O ex-atleta foi suspenso por criticar nas redes sociais a proposta anti-imigração apresentada pelo primeiro-ministro Rishi Sunak em 7 de março. Depois do controverso acordo firmado com Ruanda pelo antecessor Boris Johnson, que se dispôs a pagar 120 milhões de libras esterlinas – o equivalente a 764,3 milhões de reais – para a nação africana abrigar os solicitantes de asilo político que entram no Reino Unido de forma irregular, o atual premier anunciou que deportaria rapidamente os imigrantes ilegais detidos em botes no Canal da Mancha para os seus países de origem ou, em caso de ameaça concreta à vida deles, para um terceiro país considerado seguro. O próprio governo britânico admite que a iniciativa viola tratados internacionais assumidos pelo Reino Unido, mas Lineker acabou punido por associar a nova política migratória às práticas da Alemanha nazista.
“Não há um enorme fluxo. Recebemos bem menos refugiados do que outros grandes países europeus. Isso é apenas uma política imensamente cruel direcionada às pessoas mais vulneráveis com um linguajar que não difere do usado pela Alemanha nos anos 1930”, disse o apresentador da BBC ao responder um comentário no Twitter, onde possui quase 9 milhões de seguidores. Foi o que bastou para receber um gancho da emissora, a impor aos jornalistas da casa rígidas regras de uso das redes sociais em nome da imparcialidade. “Esse compromisso é fundamental para a nossa reputação, nossos valores e a confiança do público”, diz o manual da tevê pública.
O caso de Lineker possui, porém, uma série de nuances. Em primeiro lugar, ele não é jornalista, e sim apresentador e comentarista de um programa esportivo. Além disso, o contrato com o ex-atleta não menciona qualquer veto a manifestações políticas nas redes sociais. Em diversas outras ocasiões, ele pôde opinar livremente sobre temas como o Brexit, expressando sua firme oposição à retirada do Reino Unido da União Europeia. Chegou, inclusive, a defender um novo referendo sobre o tema em 2018. Retirá-lo da programação da BBC foi visto como um injustificado ato de censura por colegas do programa, personalidades do mundo esportivo, líderes do oposicionista Partido Trabalhista e amplos setores da sociedade britânica. “É um mundo realmente difícil para se viver, mas, se entendi direito, esta é uma opinião sobre direitos humanos e ela deveria poder ser dita”, criticou o técnico alemão do Liverpool, Jürgen Klopp. Até mesmo os torcedores do Swansea City, clube no qual o veterano jamais atuou, manifestaram solidariedade ao apresentador antes da partida com o Middlesbrough, no sábado 11, pela segunda divisão do campeonato inglês.

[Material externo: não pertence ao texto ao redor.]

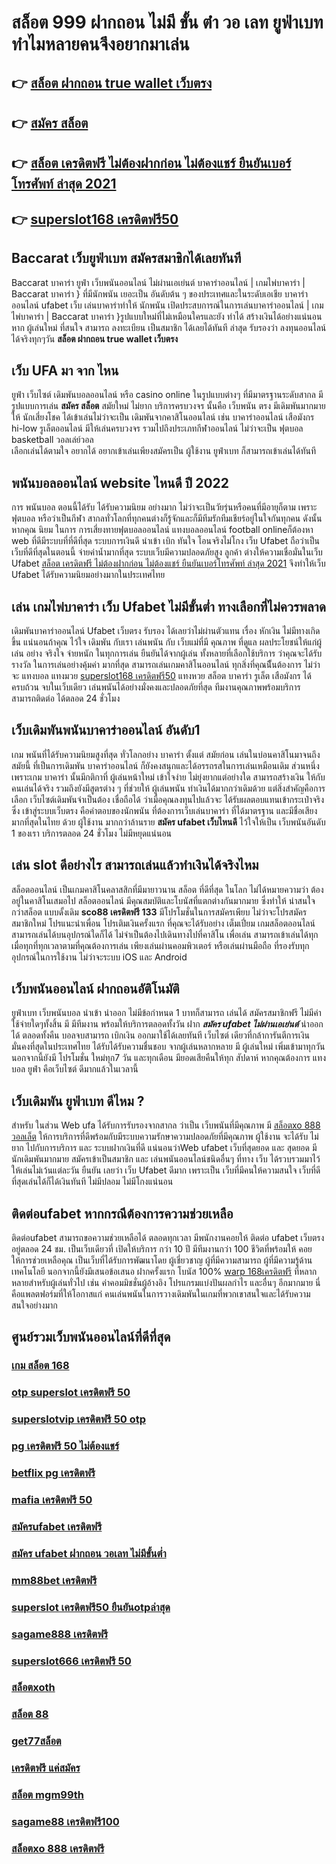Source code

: # สล็อต 999 ฝากถอน ไม่มี ขั้น ต่ํา วอ เลท ยูฟ่าเบท ทำไมหลายคนจึงอยากมาเล่น

## 👉 [สล็อต ฝากถอน true wallet เว็บตรง](https://www.ufaeat.com/regis-ufabet-master-free/)
## 👉 [สมัคร สล็อต](https://www.ufaeat.com/credit-free-50/)
## 👉 [สล็อต เครดิตฟรี ไม่ต้องฝากก่อน ไม่ต้องแชร์ ยืนยันเบอร์โทรศัพท์ ล่าสุด 2021](https://www.ufaeat.com/register/)
## 👉 [superslot168 เครดิตฟรี50](https://www.ufaeat.com/)

##  Baccarat   เว็บยูฟ่าเบท สมัครสมาชิกได้เลยทันที

 Baccarat บาคาร่า   ยูฟ่า เว็บพนันออนไลน์ ไม่ผ่านเอเย่นต์  บาคาร่าออนไลน์ | เกมไพ่บาคาร่า | Baccarat บาคาร่า } ที่มีนักพนัน  เยอะเป็น อันดับต้น ๆ ของประเทศและในระดับเอเชีย บาคาร่าออนไลน์ ufabet   เว็บ เล่นบาคาร่าทำให้ นักพนัน เปิดประสบการณ์ในการเล่นบาคาร่าออนไลน์ | เกมไพ่บาคาร่า | Baccarat บาคาร่า }รูปแบบใหม่ที่ไม่เหมือนใครและยัง  ทำได้ สร้างเงินได้อย่างแน่นอน หาก ผู้เล่นใหม่ ที่สนใจ สามารถ  ลงทะเบียน เป็นสมาชิก ได้เลยได้ทันที   ล่าสุด  รับรองว่า ลงทุนออนไลน์ได้จริงทุกๆวัน
 **สล็อต ฝากถอน true wallet เว็บตรง**

## เว็บ UFA มา จาก ไหน

 ยูฟ่า   เว็บไซต์  เดิมพันบอลออนไลน์  หรือ  casino online   ในรูปแบบต่างๆ   ที่มีมาตรฐานระดับสากล มีรูปแบบการเล่น    **สมัคร สล็อต** สมัยใหม่    ไม่ยาก บริการครบวงจร    นั้นคือ  เว็บพนัน ตรง   มีเดิมพันมากมาย   ให้ นักเสี่ยงโชค ได้เข้าเล่นไม่ว่าจะเป็น เดิมพันจากคาสิโนออนไลน์   เช่น  บาคาร่าออนไลน์   เสือมังกร  hi-low   รูเล็ตออนไลน์    มีให้เล่นครบวงจร   รวมไปถึงประเภทกีฬาออนไลน์   ไม่ว่าจะเป็น ฟุตบอล    basketball วอลเล่ย์วอล  
 เลือกเล่นได้ตามใจ    อยากได้   อยากเข้าเล่นเพียงสมัครเป็น ผู้ใช้งาน   ยูฟ่าเบท  ก็สามารถเข้าเล่นได้ทันที


##  พนันบอลออนไลน์  website ไหนดี ปี 2022

การ  พนันบอล  ตอนนี้ได้รับ ได้รับความนิยม อย่างมาก ไม่ว่าจะเป็นวัยรุ่นหรือคนที่มีอายุก็ตาม เพราะ ฟุตบอล หรือว่าเป็นกีฬา สากลทั่วโลกที่ทุกคนต่างก็รู้จักและก็มีทีมรักทีมเชียร์อยู่ในใจกันทุกคน ดังนั้นหากคุณ นิยม ในการ การเสี่ยงทายฟุตบอลออนไลน์ แทงบอลออนไลน์ football onlineก็ต้องหา web ที่ดีมีระบบที่ที่ดีที่สุด  ระบบการเงินดี   นำเข้า   เบิก  ทันใจ โอนจริงไม่โกง  เว็บ Ufabet ถือว่าเป็นเว็บที่ดีที่สุดในตอนนี้ จ่ายค่าน้ำมากที่สุด ระบบเว็บมีความปลอดภัยสูง ลูกค้า ต่างให้ความเชื่อมั่นในเว็บ Ufabet  [สล็อต เครดิตฟรี ไม่ต้องฝากก่อน ไม่ต้องแชร์ ยืนยันเบอร์โทรศัพท์ ล่าสุด 2021](https://www.ufaeat.com/) จึงทำให้เว็บ Ufabet ได้รับความนิยมอย่างมากในประเทศไทย

## เล่น เกมไพ่บาคาร่า  เว็บ Ufabet ไม่มีขั้นต่ำ ทางเลือกที่ไม่ควรพลาด

 เดิมพันบาคาร่าออนไลน์ Ufabet เว็บตรง  รับรอง ได้เลยว่าไม่ผ่านตัวแทน เรื่อง หักเงิน  ไม่มีทางเกิดขึ้น แน่นอนถ้าคุณ ไว้ใจ  เดิมพัน กับเรา เล่นพนัน กับ เว็บแม่ที่มี คุณภาพ ที่ดูแล ผลประโยชน์ให้แก่ผู้เล่น อย่าง จริงใจ จ่ายหนัก ในทุกการเล่น ยืนยันได้จากผู้เล่น ทั้งหลายที่เลือกใช้บริการ ว่าคุณจะได้รับ รางวัล ในการเล่นอย่างคุ้มค่า  มากที่สุด สามารถเล่นเกมคาสิโนออนไลน์ ทุกสิ่งที่คุณนีั้นต้องการ ไม่ว่าจะ แทงบอล แทงมวย [superslot168 เครดิตฟรี50](https://www.ufaeat.com/ทางเข้ายูฟ่าเบท-ufabet/) แทงหวย สล็อต บาคาร่า รูเล็ต เสือมังกร ได้ ครบถ้วน จบในเว็บเดียว เล่นพนันได้อย่างมั่งคงและปลอดภัยที่สุด ทีมงานคุณภาพพร้อมบริการ สามารถติดต่อ ได้ตลอด 24 ชั่วโมง

##  เว็บเดิมพันพนันบาคาร่าออนไลน์  อันดับ1

เกม พนันที่ได้รับความนิยมสูงที่สุด ทั่วโลกอย่าง  บาคาร่า ตั้งแต่ สมัยก่อน เล่นในบ่อนคาสิโนมาจนถึง สมัยนี้ ที่เป็นการเดิมพัน บาคาร่าออนไลน์ ก็ยังคงสนุกและได้อรรถรสในการเล่นเหมือนเดิม ส่วนหนึ่งเพราะเกม บาคาร่า นั้นมีกติกาที่ ผู้เล่นหน้าใหม่  เข้าใจง่าย ไม่ยุ่งยากแต่อย่างใด  สามารถสร้างเงิน ให้กับ คนเล่นได้จริง  รวมถึงยังมีสูตรต่าง ๆ ที่ช่วยให้ ผู้เล่นพนัน  ทำเงินได้มากกว่าเดิมด้วย แต่สิ่งสำคัญคือการเลือก เว็บไซต์เดิมพันจำเป็นต้อง เชื่อถือได้ ว่าเมื่อคุณลงทุนไปแล้วจะ ได้รับผลตอบแทนเข้ากระเป๋าจริง ซึ่ง  เข้าสู่ระบบเว็บตรง  คือคำตอบของนักพนัน ที่ต้องการเว็บเล่นบาคาร่า ที่ได้มาตรฐาน และมีชื่อเสียงมากที่สุดในไทย ด้วย ผู้ใช้งาน มากกว่าล้านราย **สมัคร ufabet เว็บไหนดี** ไว้ใจให้เป็น เว็บพนันอันดับ 1 ของเรา บริการตลอด 24 ชั่วโมง ไม่มีหยุดแน่นอน

## เล่น slot ดีอย่างไร สามารถเล่นแล้วทำเงินได้จริงไหม

 สล็อตออนไลน์ เป็นเกมคาสิโนคลาสสิกที่มีมายาวนาน  สล็อต ที่ดีที่สุด ในโลก ไม่ได้หมายความว่า ต้องอยู่ในคาสิโนเสมอไป สล็อตออนไลน์ มีคุณสมบัติและโบนัสที่แตกต่างกันมากมาย ซึ่งทำให้ น่าสนใจ กว่าสล็อต แบบดั้งเดิม **sco88 เครดิตฟรี 133**  มีโปรโมชั่นในการสมัครเพียบ ไม่ว่าจะโปรสมัครสมาชิกใหม่ โปรแนะนำเพื่อน โปรเติมเงินครั้งแรก ที่คุณจะได้รับอย่าง เต็มเปี่ยม  เกมสล็อตออนไลน์ สามารถเล่นได้บนอุปกรณ์ใดก็ได้ ไม่จำเป็นต้องไปเดินทางไปที่คาสิโน เพื่อเล่น สามารถเข้าเล่นได้ทุกเมื่อทุกที่ทุกเวลาตามที่คุณต้องการเล่น เพียงเล่นผ่านคอมพิวเตอร์ หรือเล่นผ่านมือถือ ที่รองรับทุกอุปกรณ์ในการใช้งาน ไม่ว่าจะระบบ iOS และ Android

## เว็บพนันออนไลน์   ฝากถอนอัติโนมัติ 

ยูฟ่าเบท  เว็บพนันบอล  นำเข้า   นำออก ไม่มีข้อกำหนด   1 บาทก็สามารถ เล่นได้ สมัครสมาชิกฟรี ไม่มีค่าใช้จ่ายใดๆทั้งสิ้น มี มีทีมงาน พร้อมให้บริการตลอดทั้งวัน ฝาก   ***สมัคร ufabet ไม่ผ่านเอเย่นต์*** นำออกได้ ตลอดทั้งคืน บอลจบสามารถ  เบิกเงิน ออกมาใช้ได้เลยทันที เว็บไซต์ เดียวที่กล้าการันตีการเงิน มั่นคงที่สุดในประเทศไทย ได้รับได้รับความชื่นชอบ จากผู้เล่นหลากหลาย  มี ผู้เล่นใหม่  เพิ่มเข้ามาทุกวัน นอกจากนี้ยังมี โปรโมชั่น ใหม่ทุก7 วัน  และทุกเดือน มียอดเสียคืนให้ทุก สัปดาห์   หากคุณต้องการ แทง บอล  ยูฟ่า คือเว็บไซต์  ดีมากแล้วในเวลานี้ 

## เว็บเดิมพัน ยูฟ่าเบท ดีไหม ?

สำหรับ ในส่วน Web  ufa ได้รับการรับรองจากสากล ว่าเป็น เว็บพนันที่มีคุณภาพ  มี [สล็อตxo 888 วอลเล็ต](https://www.ufaeat.com/) ให้การบริการที่ดีพร้อมกับมีระบบความรักษาความปลอดภัยที่มีคุณภาพ  ผู้ใช้งาน จะได้รับ ไม่ยาก ไปกับการบริการ  และ ระบบฝากเงินที่ดี  แน่นอนว่าWeb   ufabet   เว็บที่สุดยอด และ สุดยอด มีนักเดิมพันมากมาย  สมัครเข้าเป็นสมาชิก  และ เล่นพนันออนไลน์ชนิดอื่นๆ ที่ทาง เว็บ ได้รวบรวมมาไว้ให้เล่นไม่เว้นแต่ละวัน  ยืนยัน เลยว่า เว็บ Ufabet   ดีมาก เพราะเป็น เว็บที่มีคนให้ความสนใจ เว็บที่ดีที่สุดเล่นได้ก็ได้เงินทันที ไม่มีปลอม ไม่มีโกงแน่นอน

## ติดต่อufabet หากกรณีต้องการความช่วยเหลือ

ติดต่อufabet สามารถขอความช่วยเหลือได้ ตลอดทุกเวลา มีพนักงานคอยให้ ติดต่อ ufabet เว็บตรง อยู่ตลอด 24 ชม. เป็นเว็บเดียวที่  เปิดให้บริการ กว่า 10 ปี มีทีมงานกว่า 100 ชีวิตที่พร้อมให้ คอยให้การช่วยเหลือคุณ เป็นเว็บที่ได้รับการพัฒนาโดย ผู้เชี่ยวชาญ ผู้ที่มีความสามารถ ผู้ที่มีความรู้ด้านเทคโนโลยี นอกจากนี้ยังมีเสนอข้อเสนอ  ฝากครั้งแรก โบนัส 100%  [warp 168เครดิตฟรี](https://www.ufaeat.com/ufabet-master-login/) ที่หลากหลายสำหรับผู้เล่นทั่วไป เช่น ค่าคอมมิชชั่นผู้อ้างอิง โปรแกรมแบ่งปันผลกำไร และอื่นๆ อีกมากมาย นี่คือแพลตฟอร์มที่ให้โอกาสแก่ คนเล่นพนันในการวางเดิมพันในเกมที่พวกเขาสนใจและได้รับความสนใจอย่างมาก


## ศูนย์รวมเว็บพนันออนไลน์ที่ดีที่สุด

### [เกม สล็อต 168](https://atom.io/themes/UFAEAT%20ทางเข้า%20เว็บตรง%20UFABET%20สล็อต%20pg%20แตกง่าย%20008%20สล็อต%20ฟรีเครดิต%20100%)
### [otp superslot เครดิตฟรี 50](https://atom.io/themes/UFAEAT%20ทางเข้า%20เว็บตรง%20UFABET%20ae%20bet%20เครดิตฟรี%2050%20008%20สล็อต%20ฟรีเครดิต%20100%)
### [superslotvip เครดิตฟรี 50 otp](https://atom.io/themes/UFAEAT%20ทางเข้า%20เว็บตรง%20UFABET%20ivip9%20เครดิตฟรี%20008%20สล็อต%20ฟรีเครดิต%20100%)
### [pg เครดิตฟรี 50 ไม่ต้องแชร์](https://atom.io/themes/UFAEAT%20ทางเข้า%20เว็บตรง%20UFABET%20panda%20slot%20เครดิตฟรี%20008%20สล็อต%20ฟรีเครดิต%20100%)
### [betflix pg เครดิตฟรี](https://atom.io/themes/UFAEAT%20ทางเข้า%20เว็บตรง%20UFABET%20สล็อต%20ฝาก%2050%20รับ%20100%20ถอนไม่อั้น%20008%20สล็อต%20ฟรีเครดิต%20100%)
### [mafia เครดิตฟรี 50](https://atom.io/themes/UFAEAT%20ทางเข้า%20เว็บตรง%20UFABET%20ทดลอง%20เล่น%20สล็อต%20ฟรี%202021%20joker%20008%20สล็อต%20ฟรีเครดิต%20100%)
### [สมัครufabet เครดิตฟรี](https://atom.io/themes/UFAEAT%20ทางเข้า%20เว็บตรง%20UFABET%20สล็อต%20demo%20008%20สล็อต%20ฟรีเครดิต%20100%)
### [สมัคร ufabet ฝากถอน วอเลท ไม่มีขั้นต่ำ](https://atom.io/themes/UFAEAT%20ทางเข้า%20เว็บตรง%20UFABET%20mafia88%20เครดิตฟรี%20008%20สล็อต%20ฟรีเครดิต%20100%)
### [mm88bet เครดิตฟรี](https://atom.io/themes/UFAEAT%20ทางเข้า%20เว็บตรง%20UFABET%20เว็บ%20m89%20เครดิตฟรี%20008%20สล็อต%20ฟรีเครดิต%20100%)
### [superslot เครดิตฟรี50 ยืนยันotpล่าสุด](https://atom.io/themes/UFAEAT%20ทางเข้า%20เว็บตรง%20UFABET%20allbet%20เครดิตฟรี200%20008%20สล็อต%20ฟรีเครดิต%20100%)
### [sagame888 เครดิตฟรี](https://atom.io/themes/UFAEAT%20ทางเข้า%20เว็บตรง%20UFABET%20mm88bet%20เครดิตฟรี%20008%20สล็อต%20ฟรีเครดิต%20100%)
### [superslot666 เครดิตฟรี 50](https://atom.io/themes/UFAEAT%20ทางเข้า%20เว็บตรง%20UFABET%20สล็อต%20777%20เครดิตฟรี%20ล่าสุด%20008%20สล็อต%20ฟรีเครดิต%20100%)
### [สล็อตxoth](https://atom.io/themes/UFAEAT%20ทางเข้า%20เว็บตรง%20UFABET%20สล็อตsabai55%20008%20สล็อต%20ฟรีเครดิต%20100%)
### [สล็อต 88](https://atom.io/themes/UFAEAT%20ทางเข้า%20เว็บตรง%20UFABET%20ทางเข้าpxj%20เครดิตฟรี%2058%20008%20สล็อต%20ฟรีเครดิต%20100%)
### [get77สล็อต](https://atom.io/themes/UFAEAT%20ทางเข้า%20เว็บตรง%20UFABET%20joker%20สล็อต777%20008%20สล็อต%20ฟรีเครดิต%20100%)
### [เครดิตฟรี แค่สมัคร](https://atom.io/themes/UFAEAT%20ทางเข้า%20เว็บตรง%20UFABET%20สล็อต%20เว็บตรงไม่ผ่านเอเย่นต์ไม่มีขั้นต่ํา%20วอเลท%20008%20สล็อต%20ฟรีเครดิต%20100%)
### [สล็อต mgm99th](https://atom.io/themes/UFAEAT%20ทางเข้า%20เว็บตรง%20UFABET%20bmk999%20เครดิตฟรี%20008%20สล็อต%20ฟรีเครดิต%20100%)
### [sagame88 เครดิตฟรี100](https://atom.io/themes/UFAEAT%20ทางเข้า%20เว็บตรง%20UFABET%20superslot777%20เครดิตฟรี%2030%20ยืนยัน%20otp%20ล่าสุด%20008%20สล็อต%20ฟรีเครดิต%20100%)
### [สล็อตxo 888 เครดิตฟรี](https://atom.io/themes/UFAEAT%20ทางเข้า%20เว็บตรง%20UFABET%20เกม%20สล็อต%20008%20สล็อต%20ฟรีเครดิต%20100%)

Ícone do futebol inglês, o apresentador comparou a proposta de deportar solicitantes de asilo às práticas da Alemanha nazista
Diversos colegas da BBC recusaram-se a entrar no ar em protesto contra a punição imposta a Lineker. O boicote fez com que o Match of the Day, principal mesa-redonda de futebol do país, tivesse apenas 20 minutos de duração, sem qualquer comentário. Normalmente, ele ocupa 80 minutos da grade da emissora. Na verdade, toda a programação esportiva da tevê pública acabou comprometida. Atrações como o Football Focus e o Final Score não foram veiculadas. A cobertura da Super Liga de Futebol Feminino, no domingo 12, tampouco teve apresentação prévia, como é de praxe. Estrela mais bem paga da BBC – entre 2020 e 2021, ele recebeu cerca de 1,35 milhão de libras (8,5 milhões de reais) –, Lineker passou a ser assediado por emissoras privadas após a suspensão. Segundo o jornal The Sun, a BT Sport e a ITV correram para apresentar propostas ao ícone do futebol inglês.

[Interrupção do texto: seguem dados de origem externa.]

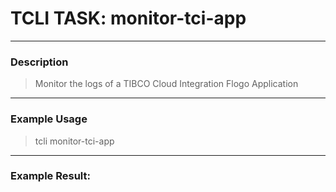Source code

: # TCLI TASK: monitor-tci-app

---
### Description
> Monitor the logs of a TIBCO Cloud Integration Flogo Application

---
### Example Usage
> tcli monitor-tci-app



---
### Example Result:
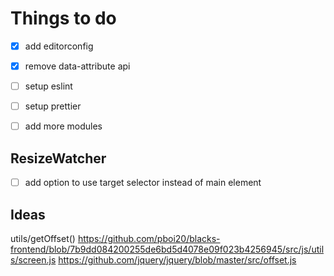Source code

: # Things to do

- [x] add editorconfig
- [x] remove data-attribute api
- [ ] setup eslint
- [ ] setup prettier
- [ ] add more modules


## ResizeWatcher

- [ ] add option to use target selector instead of main element


## Ideas

utils/getOffset()
    https://github.com/pboi20/blacks-frontend/blob/7b9dd084200255de6bd5d4078e09f023b4256945/src/js/utils/screen.js
    https://github.com/jquery/jquery/blob/master/src/offset.js
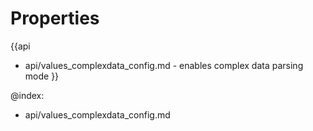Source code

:Properties
==========

{{api
- api/values_complexdata_config.md - enables complex data parsing mode
}}

@index:
- api/values_complexdata_config.md

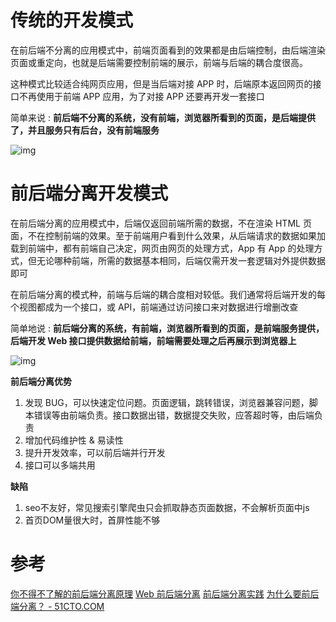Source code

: # 传统的开发模式

在前后端不分离的应用模式中，前端页面看到的效果都是由后端控制，由后端渲染页面或重定向，也就是后端需要控制前端的展示，前端与后端的耦合度很高。

这种模式比较适合纯网页应用，但是当后端对接 APP 时，后端原本返回网页的接口不再使用于前端 APP 应用，为了对接 APP 还要再开发一套接口

简单来说 : **前后端不分离的系统，没有前端，浏览器所看到的页面，是后端提供了，并且服务只有后台，没有前端服务**

![img](http://img.zzzzls.top/06-09-01.png&git)

# 前后端分离开发模式

在前后端分离的应用模式中，后端仅返回前端所需的数据，不在渲染 HTML 页面，不在控制前端的效果。至于前端用户看到什么效果，从后端请求的数据如果加载到前端中，都有前端自己决定，网页由网页的处理方式，App 有 App 的处理方式，但无论哪种前端，所需的数据基本相同，后端仅需开发一套逻辑对外提供数据即可

在前后端分离的模式种，前端与后端的耦合度相对较低。我们通常将后端开发的每个视图都成为一个接口，或 API，前端通过访问接口来对数据进行增删改查

简单地说 : **前后端分离的系统，有前端，浏览器所看到的页面，是前端服务提供，后端开发 Web 接口提供数据给前端，前端需要处理之后再展示到浏览器上**

![img](http://img.zzzzls.top/06-09_02.png&git)

**前后端分离优势**

1. 发现 BUG，可以快速定位问题。页面逻辑，跳转错误，浏览器兼容问题，脚本错误等由前端负责。接口数据出错，数据提交失败，应答超时等，由后端负责
2. 增加代码维护性 & 易读性
3. 提升开发效率，可以前后端并行开发
4. 接口可以多端共用

**缺陷**
1. seo不友好，常见搜索引擎爬虫只会抓取静态页面数据，不会解析页面中js
2. 首页DOM量很大时，首屏性能不够


# 参考

[你不得不了解的前后端分离原理](https://juejin.im/post/5b71302351882560ea4afbb8)
[Web 前后端分离](https://www.zhihu.com/question/28207685/answer/39893889)
[前后端分离实践](https://segmentfault.com/a/1190000009329474)
[为什么要前后端分离？ - 51CTO.COM](https://developer.51cto.com/art/201801/563858.htm)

Na tentativa de se desvincular do imbróglio, o premier Rishi Sunak descreveu Lineker como um “grande jogador de futebol” e “apresentador talentoso”, e disse torcer por um acerto entre o apresentador e a BBC. “Mas é justamente um assunto deles, não do governo”, fez questão de pontuar. O estrago estava feito. O líder trabalhista Keir Starmer acusou a tevê pública de “ceder” à pressão do governo conservador. “Eles erraram muito e, agora, estão muito, muito expostos”, resumiu ao The Observer, edição dominical do jornal The Guardian. “No centro disso está o fracasso no sistema de asilo. E, em vez de assumir a responsabilidade pela bagunça, o governo lança a culpa em qualquer outra pessoa, Lineker, a BBC, funcionários públicos.”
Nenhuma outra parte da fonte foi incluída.